START Data under study

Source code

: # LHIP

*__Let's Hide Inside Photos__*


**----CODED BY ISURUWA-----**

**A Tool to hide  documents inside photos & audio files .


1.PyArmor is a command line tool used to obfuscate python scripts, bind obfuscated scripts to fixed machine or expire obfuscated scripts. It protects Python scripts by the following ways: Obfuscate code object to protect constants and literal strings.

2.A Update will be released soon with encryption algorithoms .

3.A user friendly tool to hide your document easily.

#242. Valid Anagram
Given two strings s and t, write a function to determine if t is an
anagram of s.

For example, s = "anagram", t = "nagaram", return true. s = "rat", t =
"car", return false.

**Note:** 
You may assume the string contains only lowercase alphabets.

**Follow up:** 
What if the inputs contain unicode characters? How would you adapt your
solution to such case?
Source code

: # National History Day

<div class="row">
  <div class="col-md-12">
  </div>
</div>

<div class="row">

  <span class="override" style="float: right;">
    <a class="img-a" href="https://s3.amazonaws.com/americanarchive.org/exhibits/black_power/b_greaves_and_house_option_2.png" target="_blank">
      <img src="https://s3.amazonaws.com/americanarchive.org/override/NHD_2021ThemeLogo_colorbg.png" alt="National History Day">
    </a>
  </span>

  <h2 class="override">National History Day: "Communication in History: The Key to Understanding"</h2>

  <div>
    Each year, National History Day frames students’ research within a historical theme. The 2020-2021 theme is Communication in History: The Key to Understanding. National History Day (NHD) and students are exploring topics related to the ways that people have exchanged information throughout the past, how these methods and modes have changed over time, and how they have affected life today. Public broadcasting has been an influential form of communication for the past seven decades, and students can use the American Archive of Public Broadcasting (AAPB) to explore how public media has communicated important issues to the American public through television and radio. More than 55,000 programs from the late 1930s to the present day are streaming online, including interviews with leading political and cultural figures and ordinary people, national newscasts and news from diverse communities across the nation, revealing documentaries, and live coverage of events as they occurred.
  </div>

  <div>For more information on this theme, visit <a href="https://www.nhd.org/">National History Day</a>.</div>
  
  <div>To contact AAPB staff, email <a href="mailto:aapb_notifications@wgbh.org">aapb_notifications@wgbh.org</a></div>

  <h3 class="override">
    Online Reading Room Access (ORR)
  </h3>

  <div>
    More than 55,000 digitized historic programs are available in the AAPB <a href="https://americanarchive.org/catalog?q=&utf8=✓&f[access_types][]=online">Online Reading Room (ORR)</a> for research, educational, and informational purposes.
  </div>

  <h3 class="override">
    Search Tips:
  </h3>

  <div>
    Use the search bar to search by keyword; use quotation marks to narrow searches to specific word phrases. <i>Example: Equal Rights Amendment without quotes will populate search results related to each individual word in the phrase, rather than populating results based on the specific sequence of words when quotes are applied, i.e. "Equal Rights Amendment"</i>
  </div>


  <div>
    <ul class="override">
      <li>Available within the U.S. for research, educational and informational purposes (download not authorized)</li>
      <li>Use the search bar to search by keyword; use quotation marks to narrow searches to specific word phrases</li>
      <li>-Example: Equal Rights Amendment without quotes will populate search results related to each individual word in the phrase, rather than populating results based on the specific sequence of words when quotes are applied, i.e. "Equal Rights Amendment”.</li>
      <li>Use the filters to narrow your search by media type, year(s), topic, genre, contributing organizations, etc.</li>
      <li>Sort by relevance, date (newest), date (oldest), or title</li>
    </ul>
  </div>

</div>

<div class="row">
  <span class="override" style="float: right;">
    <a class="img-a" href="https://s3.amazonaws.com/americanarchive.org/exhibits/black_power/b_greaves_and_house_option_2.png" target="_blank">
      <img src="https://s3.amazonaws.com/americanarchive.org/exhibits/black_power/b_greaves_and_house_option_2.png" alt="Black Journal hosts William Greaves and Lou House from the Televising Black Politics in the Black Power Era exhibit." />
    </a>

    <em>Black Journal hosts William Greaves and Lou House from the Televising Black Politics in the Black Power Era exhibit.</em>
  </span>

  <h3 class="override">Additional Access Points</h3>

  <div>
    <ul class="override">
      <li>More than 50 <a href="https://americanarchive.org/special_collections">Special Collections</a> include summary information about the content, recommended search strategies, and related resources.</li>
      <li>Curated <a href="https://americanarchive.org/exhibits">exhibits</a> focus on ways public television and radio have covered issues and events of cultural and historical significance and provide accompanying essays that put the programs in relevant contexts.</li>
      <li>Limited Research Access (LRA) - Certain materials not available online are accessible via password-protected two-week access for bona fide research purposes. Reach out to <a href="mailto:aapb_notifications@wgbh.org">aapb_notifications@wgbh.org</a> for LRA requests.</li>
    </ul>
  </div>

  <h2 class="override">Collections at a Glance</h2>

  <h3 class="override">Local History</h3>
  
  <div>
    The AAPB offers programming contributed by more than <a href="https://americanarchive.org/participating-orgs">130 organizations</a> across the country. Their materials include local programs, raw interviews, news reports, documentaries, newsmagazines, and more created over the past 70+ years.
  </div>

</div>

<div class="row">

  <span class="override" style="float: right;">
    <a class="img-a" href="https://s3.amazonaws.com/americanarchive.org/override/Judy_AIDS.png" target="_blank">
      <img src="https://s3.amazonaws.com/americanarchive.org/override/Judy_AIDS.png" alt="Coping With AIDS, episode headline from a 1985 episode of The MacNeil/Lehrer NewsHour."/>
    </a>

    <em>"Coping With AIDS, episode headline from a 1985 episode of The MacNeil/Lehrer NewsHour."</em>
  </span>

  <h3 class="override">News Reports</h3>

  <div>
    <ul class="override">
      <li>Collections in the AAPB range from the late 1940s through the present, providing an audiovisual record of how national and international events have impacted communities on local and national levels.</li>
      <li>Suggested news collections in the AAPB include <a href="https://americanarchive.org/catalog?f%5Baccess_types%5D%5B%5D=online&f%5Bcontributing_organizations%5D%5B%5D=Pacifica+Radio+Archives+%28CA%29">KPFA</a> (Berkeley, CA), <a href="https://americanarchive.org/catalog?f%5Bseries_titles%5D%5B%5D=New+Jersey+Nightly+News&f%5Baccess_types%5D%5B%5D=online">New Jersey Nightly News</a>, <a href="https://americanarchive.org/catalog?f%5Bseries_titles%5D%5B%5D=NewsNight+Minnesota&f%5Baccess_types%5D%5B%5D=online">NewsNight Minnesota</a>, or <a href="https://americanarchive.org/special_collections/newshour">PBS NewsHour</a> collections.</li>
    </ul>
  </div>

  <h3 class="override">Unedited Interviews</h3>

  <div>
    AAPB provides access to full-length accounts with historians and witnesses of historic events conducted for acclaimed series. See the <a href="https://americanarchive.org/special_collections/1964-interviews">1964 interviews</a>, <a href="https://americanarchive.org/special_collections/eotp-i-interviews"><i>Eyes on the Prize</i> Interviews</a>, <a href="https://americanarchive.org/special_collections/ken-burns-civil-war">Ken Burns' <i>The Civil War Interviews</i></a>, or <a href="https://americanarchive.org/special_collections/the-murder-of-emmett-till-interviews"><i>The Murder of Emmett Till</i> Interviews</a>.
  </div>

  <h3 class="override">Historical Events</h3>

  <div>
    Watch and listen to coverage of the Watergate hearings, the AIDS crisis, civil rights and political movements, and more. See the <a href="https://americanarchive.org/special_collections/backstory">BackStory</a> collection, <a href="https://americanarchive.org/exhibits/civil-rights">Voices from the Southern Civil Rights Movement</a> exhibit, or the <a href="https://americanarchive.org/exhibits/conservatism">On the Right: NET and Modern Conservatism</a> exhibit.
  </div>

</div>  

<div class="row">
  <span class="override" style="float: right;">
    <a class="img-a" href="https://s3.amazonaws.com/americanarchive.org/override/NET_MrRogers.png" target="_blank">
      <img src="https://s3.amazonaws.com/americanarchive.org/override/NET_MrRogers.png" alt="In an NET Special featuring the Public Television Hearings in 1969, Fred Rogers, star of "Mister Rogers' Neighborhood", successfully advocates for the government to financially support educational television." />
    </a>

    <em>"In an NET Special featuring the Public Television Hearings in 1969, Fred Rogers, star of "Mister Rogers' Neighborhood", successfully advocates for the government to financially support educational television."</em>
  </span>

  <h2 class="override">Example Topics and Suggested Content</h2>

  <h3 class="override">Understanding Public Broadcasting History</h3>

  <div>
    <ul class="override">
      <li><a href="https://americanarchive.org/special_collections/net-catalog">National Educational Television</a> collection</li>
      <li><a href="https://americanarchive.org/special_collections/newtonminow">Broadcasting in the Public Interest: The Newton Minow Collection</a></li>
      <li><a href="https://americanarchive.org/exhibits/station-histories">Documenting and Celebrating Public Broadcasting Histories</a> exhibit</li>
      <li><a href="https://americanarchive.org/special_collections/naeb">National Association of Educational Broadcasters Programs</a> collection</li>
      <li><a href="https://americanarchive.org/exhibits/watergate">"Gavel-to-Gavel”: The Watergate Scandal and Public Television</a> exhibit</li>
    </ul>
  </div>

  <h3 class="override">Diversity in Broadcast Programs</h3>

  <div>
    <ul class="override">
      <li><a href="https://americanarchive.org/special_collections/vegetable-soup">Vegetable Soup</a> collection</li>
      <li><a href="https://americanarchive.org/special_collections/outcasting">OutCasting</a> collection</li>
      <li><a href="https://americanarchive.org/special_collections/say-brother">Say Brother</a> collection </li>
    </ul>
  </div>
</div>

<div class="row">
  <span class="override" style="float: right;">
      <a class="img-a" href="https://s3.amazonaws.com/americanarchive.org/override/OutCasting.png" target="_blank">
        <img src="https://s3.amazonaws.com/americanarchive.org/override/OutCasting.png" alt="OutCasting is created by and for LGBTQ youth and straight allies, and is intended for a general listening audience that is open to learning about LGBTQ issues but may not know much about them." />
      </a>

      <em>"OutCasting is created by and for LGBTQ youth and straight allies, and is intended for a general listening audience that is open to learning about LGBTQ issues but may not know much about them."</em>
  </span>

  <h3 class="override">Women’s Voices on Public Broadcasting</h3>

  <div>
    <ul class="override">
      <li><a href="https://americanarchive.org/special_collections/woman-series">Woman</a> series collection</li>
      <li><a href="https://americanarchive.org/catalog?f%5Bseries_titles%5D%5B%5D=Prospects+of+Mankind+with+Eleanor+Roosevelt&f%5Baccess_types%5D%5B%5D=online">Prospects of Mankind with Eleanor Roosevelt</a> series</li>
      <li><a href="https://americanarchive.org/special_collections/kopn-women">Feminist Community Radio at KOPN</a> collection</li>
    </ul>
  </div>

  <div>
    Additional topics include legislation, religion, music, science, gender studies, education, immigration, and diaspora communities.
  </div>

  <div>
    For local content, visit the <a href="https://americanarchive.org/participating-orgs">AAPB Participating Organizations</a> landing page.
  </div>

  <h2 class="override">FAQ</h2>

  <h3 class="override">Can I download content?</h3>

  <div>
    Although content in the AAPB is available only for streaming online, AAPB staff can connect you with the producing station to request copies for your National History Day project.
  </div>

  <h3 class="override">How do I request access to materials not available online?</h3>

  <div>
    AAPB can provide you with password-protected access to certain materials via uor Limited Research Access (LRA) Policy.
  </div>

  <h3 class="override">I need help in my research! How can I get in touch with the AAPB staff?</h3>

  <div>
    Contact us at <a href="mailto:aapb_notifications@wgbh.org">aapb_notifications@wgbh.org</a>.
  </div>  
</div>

END Data under study

How to complete this task: If a line in the entries contains the word "government", copy that line out.

Result of the exercise:
      <img src="https://s3.amazonaws.com/americanarchive.org/override/NET_MrRogers.png" alt="In an NET Special featuring the Public Television Hearings in 1969, Fred Rogers, star of "Mister Rogers' Neighborhood", successfully advocates for the government to financially support educational television." />
    <em>"In an NET Special featuring the Public Television Hearings in 1969, Fred Rogers, star of "Mister Rogers' Neighborhood", successfully advocates for the government to financially support educational television."</em>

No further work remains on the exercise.